Monday, July 01, 2019

i'm in el paso for a short vacation. to be blunt, one kid was having a hard time at home, always needing stuff, and my wife thought it would be good if we got away. she was right. we went to a baseball game, and stayed overnight in a hotel. by we: me, and both sons who are still at home. a short trip away from home. a cool motel room, a pool, a fitness center.

i don't feel like the kind of yuppie who is out to enjoy all his money quickly, and traveling around just dropping the cash at will. on the contrary, i'm scared. i went to the hearing aid place and found my hearing way down. my son, i feel, is on the edge. the bill goes on a credit card i'm afraid we can't pay. the car's oil light shone and i filled it; that was a success; but it has over a hundred thirty thousand, and the trip back is over hundred-degree desert wasteland; i don't look forward to it, especially since it will be early in the afternoon.

last night, in the evening, we parked in a fashionable rehabbed part of the city and walked to the baseball game. the game was between the el paso chihuahuas and the fresno grizzlies. for some reason the chihuahuas were wearing neon greenish yellow uniforms that said "margaritas" and the scoreboard made it appear the game was between the tacos and the margaritas. it was some sort of promotion, no doubt, but the people in the stands were mostly wearing red and black, with hats with insignias of a fierce chihuahua. the team's normal colors were clearly red, black and white and there was some red, black and white pride going on. the game was pleasant, but it was over ninety in the shade (a "dry heat," they like to say around here) - and the evening was clearly a better time to be out than the daytime. in the daytime people rush around in newish cars, shut up against the heat, going up and down this one road we've come to know, with lots of businesses and restaurants on it. it's a conservative city: people work hard, make money, protect themselves against the heat.

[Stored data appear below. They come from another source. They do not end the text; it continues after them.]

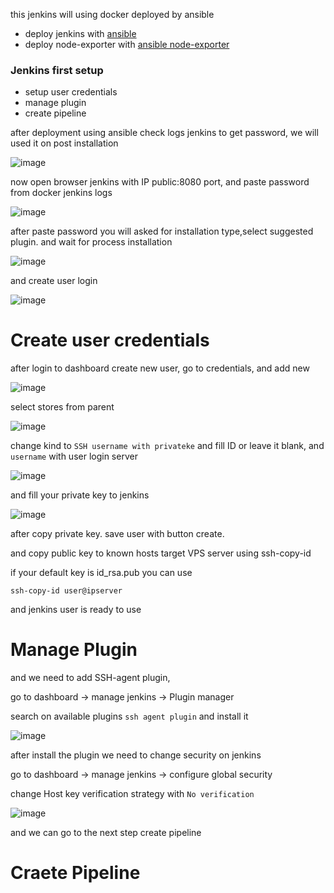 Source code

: this jenkins will using docker deployed by ansible 

- deploy jenkins with [ansible](https://github.com/KazamiHazaki/Dumbways-15/blob/main/ansible/install-grafana.yml)
- deploy node-exporter with [ansible node-exporter](https://github.com/KazamiHazaki/Dumbways-15/blob/main/ansible/Ansible_exporter.yml)

### Jenkins first setup

- setup user credentials
- manage plugin
- create pipeline

after deployment using ansible check logs jenkins to get password, we will used it on post installation

![image](https://user-images.githubusercontent.com/56806850/222907035-e9828665-421b-4a76-a8dd-5e6bfa82bb46.png)

now open browser jenkins with IP public:8080 port, and paste password from docker jenkins logs

![image](https://user-images.githubusercontent.com/56806850/222907057-48ceb066-9677-426c-94c6-bfbb46918736.png)

after paste password you will asked for installation type,select suggested plugin. and wait for process installation

![image](https://user-images.githubusercontent.com/56806850/222907104-4b36dc5d-239f-4131-bc55-97dafc8a9b41.png)

and create user login 

![image](https://user-images.githubusercontent.com/56806850/222908745-0195d936-bd75-4097-9e61-3c6a5753aec9.png)

# Create user credentials

after login to dashboard  create new user, go to credentials, and add new 

![image](https://user-images.githubusercontent.com/56806850/222913427-c8a6978c-abd5-4e89-953c-0dd7a1aba5ab.png)

select stores from parent

![image](https://user-images.githubusercontent.com/56806850/222936769-e01263b6-82fa-45de-8f1c-378d6afcf6f6.png)

change kind to `SSH username with privateke` and fill ID or leave it blank, and `username` with user login server

![image](https://user-images.githubusercontent.com/56806850/222936817-5d558a2b-cadf-4a2f-892c-d1c944c9437c.png)

and fill  your private key to jenkins 

![image](https://user-images.githubusercontent.com/56806850/222936888-4040bf76-9885-49dc-947e-a2a06690604c.png)

after copy private key. save user with button create.

and copy public key to known hosts target VPS server using ssh-copy-id


if your default key is id_rsa.pub you can use

```shell
ssh-copy-id user@ipserver
```

and  jenkins user is ready to use

# Manage Plugin

and we need to add SSH-agent plugin, 

go to dashboard -> manage jenkins -> Plugin manager

search on available plugins `ssh agent plugin` and install it 


![image](https://user-images.githubusercontent.com/56806850/222937157-24bfff87-6356-49e8-bf1f-846ac3023aac.png)

after install the plugin we need to change security on jenkins 

go to dashboard -> manage jenkins -> configure global security 

change Host key verification strategy with `No verification` 

![image](https://user-images.githubusercontent.com/56806850/222937259-8fc52d6a-7e83-4045-a1c3-93b00b98cbc0.png)

and we can go to the next step create pipeline

# Craete Pipeline







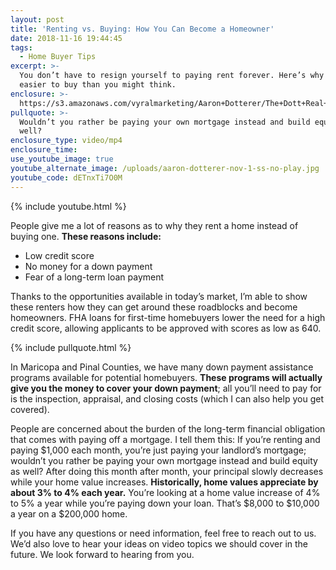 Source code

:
 ```yaml
---
layout: post
title: 'Renting vs. Buying: How You Can Become a Homeowner'
date: 2018-11-16 19:44:45
tags:
  - Home Buyer Tips
excerpt: >-
  You don’t have to resign yourself to paying rent forever. Here’s why it’s
  easier to buy than you might think.
enclosure: >-
  https://s3.amazonaws.com/vyralmarketing/Aaron+Dotterer/The+Dott+Real+Estate+Group-+Renting+vs.+Buying-+How+You+Can+Become+a+Homeowner.mp4
pullquote: >-
  Wouldn’t you rather be paying your own mortgage instead and build equity as
  well?
enclosure_type: video/mp4
enclosure_time:
use_youtube_image: true
youtube_alternate_image: /uploads/aaron-dotterer-nov-1-ss-no-play.jpg
youtube_code: dETnxTi7O0M
---
```


{% include youtube.html %}

People give me a lot of reasons as to why they rent a home instead of buying one. **These reasons include:**

* Low credit score
* No money for a down payment
* Fear of a long-term loan payment

Thanks to the opportunities available in today’s market, I’m able to show these renters how they can get around these roadblocks and become homeowners. FHA loans for first-time homebuyers lower the need for a high credit score, allowing applicants to be approved with scores as low as 640.

{% include pullquote.html %}

In Maricopa and Pinal Counties, we have many down payment assistance programs available for potential homebuyers. **These programs will actually give you the money to cover your down payment**; all you’ll need to pay for is the inspection, appraisal, and closing costs (which I can also help you get covered).

People are concerned about the burden of the long-term financial obligation that comes with paying off a mortgage. I tell them this: If you’re renting and paying $1,000 each month, you’re just paying your landlord’s mortgage; wouldn’t you rather be paying your own mortgage instead and build equity as well? After doing this month after month, your principal slowly decreases while your home value increases. **Historically, home values appreciate by about 3% to 4% each year.** You’re looking at a home value increase of 4% to 5% a year while you’re paying down your loan. That’s $8,000 to $10,000 a year on a $200,000 home.

If you have any questions or need information, feel free to reach out to us. We’d also love to hear your ideas on video topics we should cover in the future. We look forward to hearing from you. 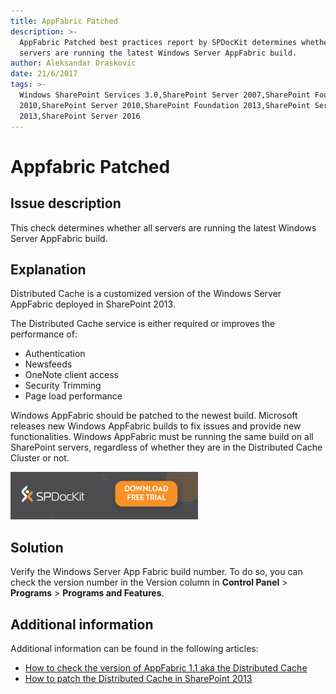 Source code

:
 ```yaml
---
title: AppFabric Patched
description: >-
  AppFabric Patched best practices report by SPDocKit determines whether all
  servers are running the latest Windows Server AppFabric build.
author: Aleksandar Draskovic
date: 21/6/2017
tags: >-
  Windows SharePoint Services 3.0,SharePoint Server 2007,SharePoint Foundation
  2010,SharePoint Server 2010,SharePoint Foundation 2013,SharePoint Server
  2013,SharePoint Server 2016
---
```


# Appfabric Patched

## Issue description

This check determines whether all servers are running the latest Windows Server AppFabric build.

## Explanation

Distributed Cache is a customized version of the Windows Server AppFabric deployed in SharePoint 2013.

The Distributed Cache service is either required or improves the performance of:

* Authentication
* Newsfeeds
* OneNote client access
* Security Trimming
* Page load performance

Windows AppFabric should be patched to the newest build. Microsoft releases new Windows AppFabric builds to fix issues and provide new functionalities. Windows AppFabric must be running the same build on all SharePoint servers, regardless of whether they are in the Distributed Cache Cluster or not.

[![Download SPDocKit](../../.gitbook/assets/spdockit_download.png)](http://bit.ly/2US0Zna)

## Solution

Verify the Windows Server App Fabric build number. To do so, you can check the version number in the Version column in **Control Panel** &gt; **Programs** &gt; **Programs and Features**.

## Additional information

Additional information can be found in the following articles:

* [How to check the version of AppFabric 1.1 aka the Distributed Cache](http://www.wictorwilen.se/how-to-check-the-version-of-appfabric-1.1-aka-the-distributed-cache)
* [How to patch the Distributed Cache in SharePoint 2013](http://www.wictorwilen.se/how-to-patch-the-distributed-cache-in-sharepoint-2013)

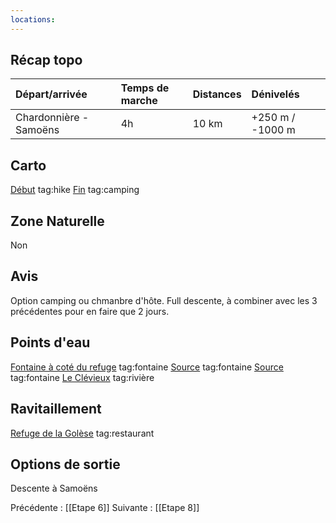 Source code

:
 ```yaml
---
locations: 
---
```

## Récap topo

| Départ/arrivée                                           | Temps de marche | Distances | Dénivelés         |
| :------------------------------------------------------- | :-------------- | :-------- | :---------------- |
| Chardonnière - Samoëns                                   | 4h              | 10 km     | +250 m / -1000 m  |
## Carto  
[Début](geo:46.140572,6.774117) tag:hike
[Fin](geo:46.077373,6.716765) tag:camping  
## Zone Naturelle
Non
## Avis
Option camping ou chmanbre d'hôte.
Full descente, à combiner avec les 3 précédentes pour en faire que 2 jours.
## Points d'eau
[Fontaine à coté du refuge](geo:46.129305,6.762984) tag:fontaine
[Source](geo:46.123169,6.753159) tag:fontaine 
[Source](geo:46.121112,6.749712) tag:fontaine
[Le Clévieux](geo:46.103186,6.742886) tag:rivière 
## Ravitaillement
[Refuge de la Golèse](geo:46.129896,6.763037) tag:restaurant
## Options de sortie
Descente à Samoëns

Précédente : [[Etape 6]]
Suivante : [[Etape 8]] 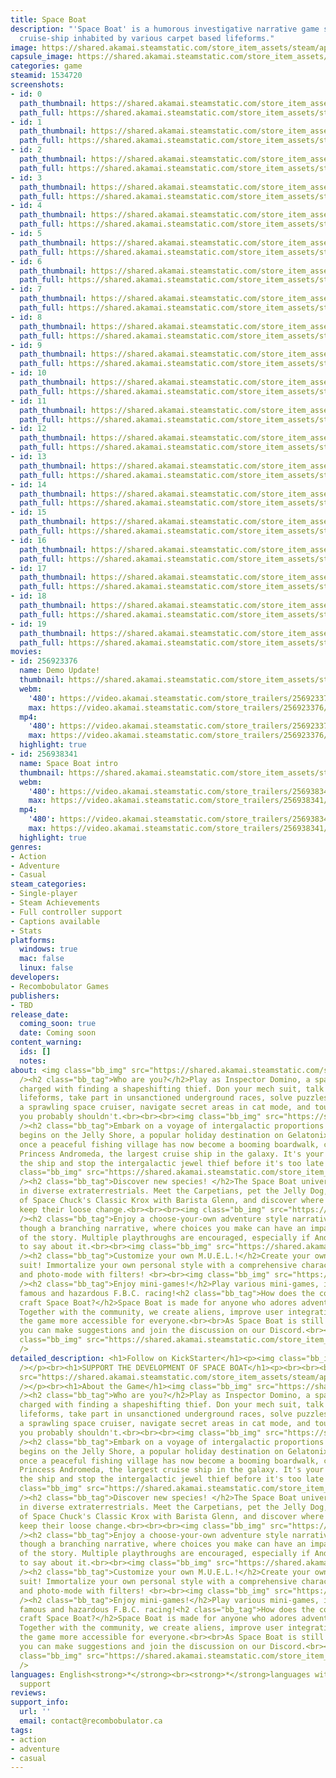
 ```yaml
---
title: Space Boat
description: "'Space Boat' is a humorous investigative narrative game set on an intergalactic
  cruise-ship inhabited by various carpet based lifeforms."
image: https://shared.akamai.steamstatic.com/store_item_assets/steam/apps/1534720/header.jpg?t=1726618897
capsule_image: https://shared.akamai.steamstatic.com/store_item_assets/steam/apps/1534720/capsule_231x87.jpg?t=1726618897
categories: game
steamid: 1534720
screenshots:
- id: 0
  path_thumbnail: https://shared.akamai.steamstatic.com/store_item_assets/steam/apps/1534720/ss_e485b87a33dd9637984c8f90afc4440b2fccf600.600x338.jpg?t=1726618897
  path_full: https://shared.akamai.steamstatic.com/store_item_assets/steam/apps/1534720/ss_e485b87a33dd9637984c8f90afc4440b2fccf600.1920x1080.jpg?t=1726618897
- id: 1
  path_thumbnail: https://shared.akamai.steamstatic.com/store_item_assets/steam/apps/1534720/ss_bf66f47107accefff959893fe0cb1f7bd40fbf96.600x338.jpg?t=1726618897
  path_full: https://shared.akamai.steamstatic.com/store_item_assets/steam/apps/1534720/ss_bf66f47107accefff959893fe0cb1f7bd40fbf96.1920x1080.jpg?t=1726618897
- id: 2
  path_thumbnail: https://shared.akamai.steamstatic.com/store_item_assets/steam/apps/1534720/ss_eb7d474db6c75724711e87c240cd7f230a73257c.600x338.jpg?t=1726618897
  path_full: https://shared.akamai.steamstatic.com/store_item_assets/steam/apps/1534720/ss_eb7d474db6c75724711e87c240cd7f230a73257c.1920x1080.jpg?t=1726618897
- id: 3
  path_thumbnail: https://shared.akamai.steamstatic.com/store_item_assets/steam/apps/1534720/ss_8588c43284ba621b547417bafbec4af47f33cb96.600x338.jpg?t=1726618897
  path_full: https://shared.akamai.steamstatic.com/store_item_assets/steam/apps/1534720/ss_8588c43284ba621b547417bafbec4af47f33cb96.1920x1080.jpg?t=1726618897
- id: 4
  path_thumbnail: https://shared.akamai.steamstatic.com/store_item_assets/steam/apps/1534720/ss_4a91b8f4c762a315e5660361498a3303a1cd823d.600x338.jpg?t=1726618897
  path_full: https://shared.akamai.steamstatic.com/store_item_assets/steam/apps/1534720/ss_4a91b8f4c762a315e5660361498a3303a1cd823d.1920x1080.jpg?t=1726618897
- id: 5
  path_thumbnail: https://shared.akamai.steamstatic.com/store_item_assets/steam/apps/1534720/ss_2e2e22ddc6f4ba654ddec2aa41ebb99f32fa46f6.600x338.jpg?t=1726618897
  path_full: https://shared.akamai.steamstatic.com/store_item_assets/steam/apps/1534720/ss_2e2e22ddc6f4ba654ddec2aa41ebb99f32fa46f6.1920x1080.jpg?t=1726618897
- id: 6
  path_thumbnail: https://shared.akamai.steamstatic.com/store_item_assets/steam/apps/1534720/ss_5afa68601e5afe632f21f0b30fe6793af9e7ffd0.600x338.jpg?t=1726618897
  path_full: https://shared.akamai.steamstatic.com/store_item_assets/steam/apps/1534720/ss_5afa68601e5afe632f21f0b30fe6793af9e7ffd0.1920x1080.jpg?t=1726618897
- id: 7
  path_thumbnail: https://shared.akamai.steamstatic.com/store_item_assets/steam/apps/1534720/ss_93380e6e1ef16cf9670b3d4bf765264e6f6cb96a.600x338.jpg?t=1726618897
  path_full: https://shared.akamai.steamstatic.com/store_item_assets/steam/apps/1534720/ss_93380e6e1ef16cf9670b3d4bf765264e6f6cb96a.1920x1080.jpg?t=1726618897
- id: 8
  path_thumbnail: https://shared.akamai.steamstatic.com/store_item_assets/steam/apps/1534720/ss_81029d54120757080ba703e15a21ea5a17f0d4a3.600x338.jpg?t=1726618897
  path_full: https://shared.akamai.steamstatic.com/store_item_assets/steam/apps/1534720/ss_81029d54120757080ba703e15a21ea5a17f0d4a3.1920x1080.jpg?t=1726618897
- id: 9
  path_thumbnail: https://shared.akamai.steamstatic.com/store_item_assets/steam/apps/1534720/ss_6f22fca474b0b04cf1676a2fe623f250102d2c0e.600x338.jpg?t=1726618897
  path_full: https://shared.akamai.steamstatic.com/store_item_assets/steam/apps/1534720/ss_6f22fca474b0b04cf1676a2fe623f250102d2c0e.1920x1080.jpg?t=1726618897
- id: 10
  path_thumbnail: https://shared.akamai.steamstatic.com/store_item_assets/steam/apps/1534720/ss_556c8721c15195e150b927d312dbdfe36a8e0a8c.600x338.jpg?t=1726618897
  path_full: https://shared.akamai.steamstatic.com/store_item_assets/steam/apps/1534720/ss_556c8721c15195e150b927d312dbdfe36a8e0a8c.1920x1080.jpg?t=1726618897
- id: 11
  path_thumbnail: https://shared.akamai.steamstatic.com/store_item_assets/steam/apps/1534720/ss_e5043a597c25d06204d38eef2c656d4d62141cec.600x338.jpg?t=1726618897
  path_full: https://shared.akamai.steamstatic.com/store_item_assets/steam/apps/1534720/ss_e5043a597c25d06204d38eef2c656d4d62141cec.1920x1080.jpg?t=1726618897
- id: 12
  path_thumbnail: https://shared.akamai.steamstatic.com/store_item_assets/steam/apps/1534720/ss_7ee7693ad16f0f4c31167f6e8b9eb8257383dfde.600x338.jpg?t=1726618897
  path_full: https://shared.akamai.steamstatic.com/store_item_assets/steam/apps/1534720/ss_7ee7693ad16f0f4c31167f6e8b9eb8257383dfde.1920x1080.jpg?t=1726618897
- id: 13
  path_thumbnail: https://shared.akamai.steamstatic.com/store_item_assets/steam/apps/1534720/ss_50261ab836d0f9d3568709385838e61c9727c9c9.600x338.jpg?t=1726618897
  path_full: https://shared.akamai.steamstatic.com/store_item_assets/steam/apps/1534720/ss_50261ab836d0f9d3568709385838e61c9727c9c9.1920x1080.jpg?t=1726618897
- id: 14
  path_thumbnail: https://shared.akamai.steamstatic.com/store_item_assets/steam/apps/1534720/ss_a59e94fad410346b96bd93799d84b1f180dd5f68.600x338.jpg?t=1726618897
  path_full: https://shared.akamai.steamstatic.com/store_item_assets/steam/apps/1534720/ss_a59e94fad410346b96bd93799d84b1f180dd5f68.1920x1080.jpg?t=1726618897
- id: 15
  path_thumbnail: https://shared.akamai.steamstatic.com/store_item_assets/steam/apps/1534720/ss_fb16a76de9e2e928a5ba0c346c0dc66e02e8c412.600x338.jpg?t=1726618897
  path_full: https://shared.akamai.steamstatic.com/store_item_assets/steam/apps/1534720/ss_fb16a76de9e2e928a5ba0c346c0dc66e02e8c412.1920x1080.jpg?t=1726618897
- id: 16
  path_thumbnail: https://shared.akamai.steamstatic.com/store_item_assets/steam/apps/1534720/ss_a1c06b2f20ca2cc26de83cc37202af5a9c071a82.600x338.jpg?t=1726618897
  path_full: https://shared.akamai.steamstatic.com/store_item_assets/steam/apps/1534720/ss_a1c06b2f20ca2cc26de83cc37202af5a9c071a82.1920x1080.jpg?t=1726618897
- id: 17
  path_thumbnail: https://shared.akamai.steamstatic.com/store_item_assets/steam/apps/1534720/ss_4a4aae45d8a35f40b9a6ce30127676466145dd67.600x338.jpg?t=1726618897
  path_full: https://shared.akamai.steamstatic.com/store_item_assets/steam/apps/1534720/ss_4a4aae45d8a35f40b9a6ce30127676466145dd67.1920x1080.jpg?t=1726618897
- id: 18
  path_thumbnail: https://shared.akamai.steamstatic.com/store_item_assets/steam/apps/1534720/ss_3e98c5bf298a3aff8691e92cd10b45b5064e71fc.600x338.jpg?t=1726618897
  path_full: https://shared.akamai.steamstatic.com/store_item_assets/steam/apps/1534720/ss_3e98c5bf298a3aff8691e92cd10b45b5064e71fc.1920x1080.jpg?t=1726618897
- id: 19
  path_thumbnail: https://shared.akamai.steamstatic.com/store_item_assets/steam/apps/1534720/ss_5d83606275f325b4b4713a3f4c469341db820c53.600x338.jpg?t=1726618897
  path_full: https://shared.akamai.steamstatic.com/store_item_assets/steam/apps/1534720/ss_5d83606275f325b4b4713a3f4c469341db820c53.1920x1080.jpg?t=1726618897
movies:
- id: 256923376
  name: Demo Update!
  thumbnail: https://shared.akamai.steamstatic.com/store_item_assets/steam/apps/256923376/movie.293x165.jpg?t=1672440811
  webm:
    '480': https://video.akamai.steamstatic.com/store_trailers/256923376/movie480_vp9.webm?t=1672440811
    max: https://video.akamai.steamstatic.com/store_trailers/256923376/movie_max_vp9.webm?t=1672440811
  mp4:
    '480': https://video.akamai.steamstatic.com/store_trailers/256923376/movie480.mp4?t=1672440811
    max: https://video.akamai.steamstatic.com/store_trailers/256923376/movie_max.mp4?t=1672440811
  highlight: true
- id: 256938341
  name: Space Boat intro
  thumbnail: https://shared.akamai.steamstatic.com/store_item_assets/steam/apps/256938341/movie.293x165.jpg?t=1680064485
  webm:
    '480': https://video.akamai.steamstatic.com/store_trailers/256938341/movie480_vp9.webm?t=1680064485
    max: https://video.akamai.steamstatic.com/store_trailers/256938341/movie_max_vp9.webm?t=1680064485
  mp4:
    '480': https://video.akamai.steamstatic.com/store_trailers/256938341/movie480.mp4?t=1680064485
    max: https://video.akamai.steamstatic.com/store_trailers/256938341/movie_max.mp4?t=1680064485
  highlight: true
genres:
- Action
- Adventure
- Casual
steam_categories:
- Single-player
- Steam Achievements
- Full controller support
- Captions available
- Stats
platforms:
  windows: true
  mac: false
  linux: false
developers:
- Recombobulator Games
publishers:
- TBD
release_date:
  coming_soon: true
  date: Coming soon
content_warning:
  ids: []
  notes:
about: <img class="bb_img" src="https://shared.akamai.steamstatic.com/store_item_assets/steam/apps/1534720/extras/Animated_undercover_01.gif?t=1726618897"
  /><h2 class="bb_tag">Who are you?</h2>Play as Inspector Domino, a space cat detective,
  charged with finding a shapeshifting thief. Don your mech suit, talk to curious
  lifeforms, take part in unsanctioned underground races, solve puzzles, investigate
  a sprawling space cruiser, navigate secret areas in cat mode, and touch many things
  you probably shouldn't.<br><br><br><img class="bb_img" src="https://shared.akamai.steamstatic.com/store_item_assets/steam/apps/1534720/extras/Animated_FirstClass.gif?t=1726618897"
  /><h2 class="bb_tag">Embark on a voyage of intergalactic proportions!</h2>Your journey
  begins on the Jelly Shore, a popular holiday destination on Gelatonix IV. What was
  once a peaceful fishing village has now become a booming boardwalk, crowned by the
  Princess Andromeda, the largest cruise ship in the galaxy. It's your job to board
  the ship and stop the intergalactic jewel thief before it's too late!<br><br><br><img
  class="bb_img" src="https://shared.akamai.steamstatic.com/store_item_assets/steam/apps/1534720/extras/Animated_weirdos.gif?t=1726618897"
  /><h2 class="bb_tag">Discover new species! </h2>The Space Boat universe is rich
  in diverse extraterrestrials. Meet the Carpetians, pet the Jelly Dog, enjoy a cup
  of Space Chuck's Classic Krox with Barista Glenn, and discover where the Gelatonians
  keep their loose change.<br><br><br><img class="bb_img" src="https://shared.akamai.steamstatic.com/store_item_assets/steam/apps/1534720/extras/Animated_shapeshifter.gif?t=1726618897"
  /><h2 class="bb_tag">Enjoy a choose-your-own adventure style narrative!</h2>Play
  though a branching narrative, where choices you make can have an impact on the outcome
  of the story. Multiple playthroughs are encouraged, especially if Andy has anything
  to say about it.<br><br><img class="bb_img" src="https://shared.akamai.steamstatic.com/store_item_assets/steam/apps/1534720/extras/Animated_customize2.gif?t=1726618897"
  /><h2 class="bb_tag">Customize your own M.U.E.L.!</h2>Create your own alien mech
  suit! Immortalize your own personal style with a comprehensive character customizer
  and photo-mode with filters! <br><br><img class="bb_img" src="https://shared.akamai.steamstatic.com/store_item_assets/steam/apps/1534720/extras/Animated_racing2.gif?t=1726618897"
  /><h2 class="bb_tag">Enjoy mini-games!</h2>Play various mini-games, including the
  famous and hazardous F.B.C. racing!<h2 class="bb_tag">How does the community help
  craft Space Boat?</h2>Space Boat is made for anyone who adores adventure games.
  Together with the community, we create aliens, improve user integration, and make
  the game more accessible for everyone.<br><br>As Space Boat is still in development,
  you can make suggestions and join the discussion on our Discord.<br><br><br><br><br><img
  class="bb_img" src="https://shared.akamai.steamstatic.com/store_item_assets/steam/apps/1534720/extras/twitter.png?t=1726618897"
  />
detailed_description: <h1>Follow on KickStarter</h1><p><img class="bb_img" src="https://shared.akamai.steamstatic.com/store_item_assets/steam/apps/1534720/extras/KS_BoardingPass.png?t=1726618897"
  /></p><br><h1>SUPPORT THE DEVELOPMENT OF SPACE BOAT</h1><p><br><br><br><img class="bb_img"
  src="https://shared.akamai.steamstatic.com/store_item_assets/steam/apps/1534720/extras/twitter.png?t=1726618897"
  /></p><br><h1>About the Game</h1><img class="bb_img" src="https://shared.akamai.steamstatic.com/store_item_assets/steam/apps/1534720/extras/Animated_undercover_01.gif?t=1726618897"
  /><h2 class="bb_tag">Who are you?</h2>Play as Inspector Domino, a space cat detective,
  charged with finding a shapeshifting thief. Don your mech suit, talk to curious
  lifeforms, take part in unsanctioned underground races, solve puzzles, investigate
  a sprawling space cruiser, navigate secret areas in cat mode, and touch many things
  you probably shouldn't.<br><br><br><img class="bb_img" src="https://shared.akamai.steamstatic.com/store_item_assets/steam/apps/1534720/extras/Animated_FirstClass.gif?t=1726618897"
  /><h2 class="bb_tag">Embark on a voyage of intergalactic proportions!</h2>Your journey
  begins on the Jelly Shore, a popular holiday destination on Gelatonix IV. What was
  once a peaceful fishing village has now become a booming boardwalk, crowned by the
  Princess Andromeda, the largest cruise ship in the galaxy. It's your job to board
  the ship and stop the intergalactic jewel thief before it's too late!<br><br><br><img
  class="bb_img" src="https://shared.akamai.steamstatic.com/store_item_assets/steam/apps/1534720/extras/Animated_weirdos.gif?t=1726618897"
  /><h2 class="bb_tag">Discover new species! </h2>The Space Boat universe is rich
  in diverse extraterrestrials. Meet the Carpetians, pet the Jelly Dog, enjoy a cup
  of Space Chuck's Classic Krox with Barista Glenn, and discover where the Gelatonians
  keep their loose change.<br><br><br><img class="bb_img" src="https://shared.akamai.steamstatic.com/store_item_assets/steam/apps/1534720/extras/Animated_shapeshifter.gif?t=1726618897"
  /><h2 class="bb_tag">Enjoy a choose-your-own adventure style narrative!</h2>Play
  though a branching narrative, where choices you make can have an impact on the outcome
  of the story. Multiple playthroughs are encouraged, especially if Andy has anything
  to say about it.<br><br><img class="bb_img" src="https://shared.akamai.steamstatic.com/store_item_assets/steam/apps/1534720/extras/Animated_customize2.gif?t=1726618897"
  /><h2 class="bb_tag">Customize your own M.U.E.L.!</h2>Create your own alien mech
  suit! Immortalize your own personal style with a comprehensive character customizer
  and photo-mode with filters! <br><br><img class="bb_img" src="https://shared.akamai.steamstatic.com/store_item_assets/steam/apps/1534720/extras/Animated_racing2.gif?t=1726618897"
  /><h2 class="bb_tag">Enjoy mini-games!</h2>Play various mini-games, including the
  famous and hazardous F.B.C. racing!<h2 class="bb_tag">How does the community help
  craft Space Boat?</h2>Space Boat is made for anyone who adores adventure games.
  Together with the community, we create aliens, improve user integration, and make
  the game more accessible for everyone.<br><br>As Space Boat is still in development,
  you can make suggestions and join the discussion on our Discord.<br><br><br><br><br><img
  class="bb_img" src="https://shared.akamai.steamstatic.com/store_item_assets/steam/apps/1534720/extras/twitter.png?t=1726618897"
  />
languages: English<strong>*</strong><br><strong>*</strong>languages with full audio
  support
reviews:
support_info:
  url: ''
  email: contact@recombobulator.ca
tags:
- action
- adventure
- casual
---
```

so the stadium was about half full, and the chihuahuas were going around in these neon uniforms. it was a good game; the grizzlies got out to a big lead but the hometown boys closed it up and made a game of it. the people around us were almost all mexican-american families. my son bought a water for $4. i was mad as that's kind of amtrak prices, but, what are you going to do? we bided our time. the families near us had these kind of taco constructions that looked huge, and, given the price of water, were probably $20. at one point the margarita guy came around and stood in front of me as he served a margarita to the woman next to me, for $13. he had three in his tub; they were carved out pineapples, full of fruit, and soaked to the top with margarita, apparently. she gave him a $20 and he reached into his pocket with his wet hands to get change. one of them tipped over. margarita fell all over the tub. he was embarrassed, but, that's the price of business. one way or the other, they were going to enjoy their evening.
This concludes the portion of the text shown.